#### Dataset excerpts

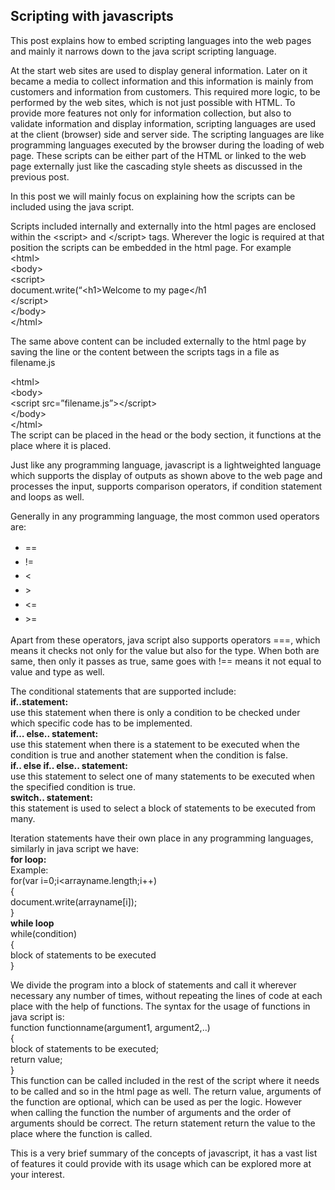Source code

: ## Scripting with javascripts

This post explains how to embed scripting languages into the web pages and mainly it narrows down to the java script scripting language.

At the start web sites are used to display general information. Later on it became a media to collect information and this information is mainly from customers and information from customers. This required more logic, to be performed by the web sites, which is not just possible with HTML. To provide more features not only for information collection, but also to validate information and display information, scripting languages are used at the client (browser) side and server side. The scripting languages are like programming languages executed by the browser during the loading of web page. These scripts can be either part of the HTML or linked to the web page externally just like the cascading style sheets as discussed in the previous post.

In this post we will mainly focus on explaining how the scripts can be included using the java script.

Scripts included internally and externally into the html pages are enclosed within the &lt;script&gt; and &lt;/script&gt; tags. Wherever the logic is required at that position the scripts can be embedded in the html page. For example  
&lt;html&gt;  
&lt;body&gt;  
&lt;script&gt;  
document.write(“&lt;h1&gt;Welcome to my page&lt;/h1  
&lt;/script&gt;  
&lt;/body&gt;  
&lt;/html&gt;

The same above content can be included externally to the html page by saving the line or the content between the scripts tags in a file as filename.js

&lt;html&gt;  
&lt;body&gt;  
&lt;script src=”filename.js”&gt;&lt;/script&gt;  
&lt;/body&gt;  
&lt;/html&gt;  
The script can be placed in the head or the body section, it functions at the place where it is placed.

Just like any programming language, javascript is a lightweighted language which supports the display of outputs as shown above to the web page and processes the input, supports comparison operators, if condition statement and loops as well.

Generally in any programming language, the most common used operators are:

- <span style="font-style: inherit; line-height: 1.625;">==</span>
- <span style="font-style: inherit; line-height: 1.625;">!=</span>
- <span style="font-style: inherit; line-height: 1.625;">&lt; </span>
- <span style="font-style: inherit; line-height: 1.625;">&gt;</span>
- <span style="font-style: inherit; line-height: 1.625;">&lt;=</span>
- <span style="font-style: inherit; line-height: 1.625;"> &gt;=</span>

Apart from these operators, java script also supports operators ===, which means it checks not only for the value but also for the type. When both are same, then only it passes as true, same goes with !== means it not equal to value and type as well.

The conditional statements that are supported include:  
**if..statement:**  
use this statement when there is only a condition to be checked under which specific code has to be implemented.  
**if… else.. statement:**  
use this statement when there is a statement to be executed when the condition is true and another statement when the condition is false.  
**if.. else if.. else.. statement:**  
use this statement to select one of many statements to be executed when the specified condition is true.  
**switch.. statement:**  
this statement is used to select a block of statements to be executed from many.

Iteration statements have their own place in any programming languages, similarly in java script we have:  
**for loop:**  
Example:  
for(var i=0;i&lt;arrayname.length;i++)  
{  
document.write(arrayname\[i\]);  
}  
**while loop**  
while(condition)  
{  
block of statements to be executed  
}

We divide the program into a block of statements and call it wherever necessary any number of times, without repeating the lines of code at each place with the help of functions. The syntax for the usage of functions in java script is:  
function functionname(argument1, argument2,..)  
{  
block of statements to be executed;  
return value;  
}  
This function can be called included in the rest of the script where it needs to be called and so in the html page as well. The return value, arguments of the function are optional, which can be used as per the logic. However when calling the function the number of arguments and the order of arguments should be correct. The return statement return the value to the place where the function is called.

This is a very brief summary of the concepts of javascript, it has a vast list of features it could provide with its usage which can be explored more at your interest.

########
#### Dataset excerpts

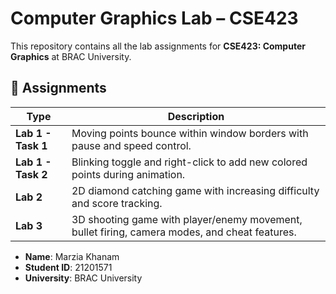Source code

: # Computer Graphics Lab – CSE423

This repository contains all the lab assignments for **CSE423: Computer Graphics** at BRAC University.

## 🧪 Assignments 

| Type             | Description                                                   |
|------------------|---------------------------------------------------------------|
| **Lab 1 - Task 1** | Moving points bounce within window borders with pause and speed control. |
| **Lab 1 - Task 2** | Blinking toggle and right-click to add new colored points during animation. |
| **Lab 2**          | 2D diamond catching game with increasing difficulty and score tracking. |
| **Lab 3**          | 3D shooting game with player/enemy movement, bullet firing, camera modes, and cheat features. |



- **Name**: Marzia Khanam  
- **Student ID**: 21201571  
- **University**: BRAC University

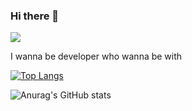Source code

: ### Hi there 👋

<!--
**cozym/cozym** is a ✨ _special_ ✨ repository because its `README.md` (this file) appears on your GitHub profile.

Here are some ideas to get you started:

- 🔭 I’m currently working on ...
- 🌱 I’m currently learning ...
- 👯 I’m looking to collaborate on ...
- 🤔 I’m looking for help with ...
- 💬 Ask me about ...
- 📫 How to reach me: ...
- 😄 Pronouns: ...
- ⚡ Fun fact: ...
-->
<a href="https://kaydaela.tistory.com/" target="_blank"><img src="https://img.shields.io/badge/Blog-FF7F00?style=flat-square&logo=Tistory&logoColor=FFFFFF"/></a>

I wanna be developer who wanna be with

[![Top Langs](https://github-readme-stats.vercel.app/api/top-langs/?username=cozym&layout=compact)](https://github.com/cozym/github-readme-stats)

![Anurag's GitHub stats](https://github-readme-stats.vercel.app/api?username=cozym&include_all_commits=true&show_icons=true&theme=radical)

########

## Exercise prompt
What belongs in the answer is each line above from the line with "score tracking. |" to the line with "your GitHub profile.", inclusive, reproduced exactly and free of pictures.

## Solution for this exercise
| **Lab 2**          | 2D diamond catching game with increasing difficulty and score tracking. |
| **Lab 3**          | 3D shooting game with player/enemy movement, bullet firing, camera modes, and cheat features. |



- **Name**: Marzia Khanam  
- **Student ID**: 21201571  
- **University**: BRAC University

Source code

: ### Hi there 👋

<!--
**cozym/cozym** is a ✨ _special_ ✨ repository because its `README.md` (this file) appears on your GitHub profile.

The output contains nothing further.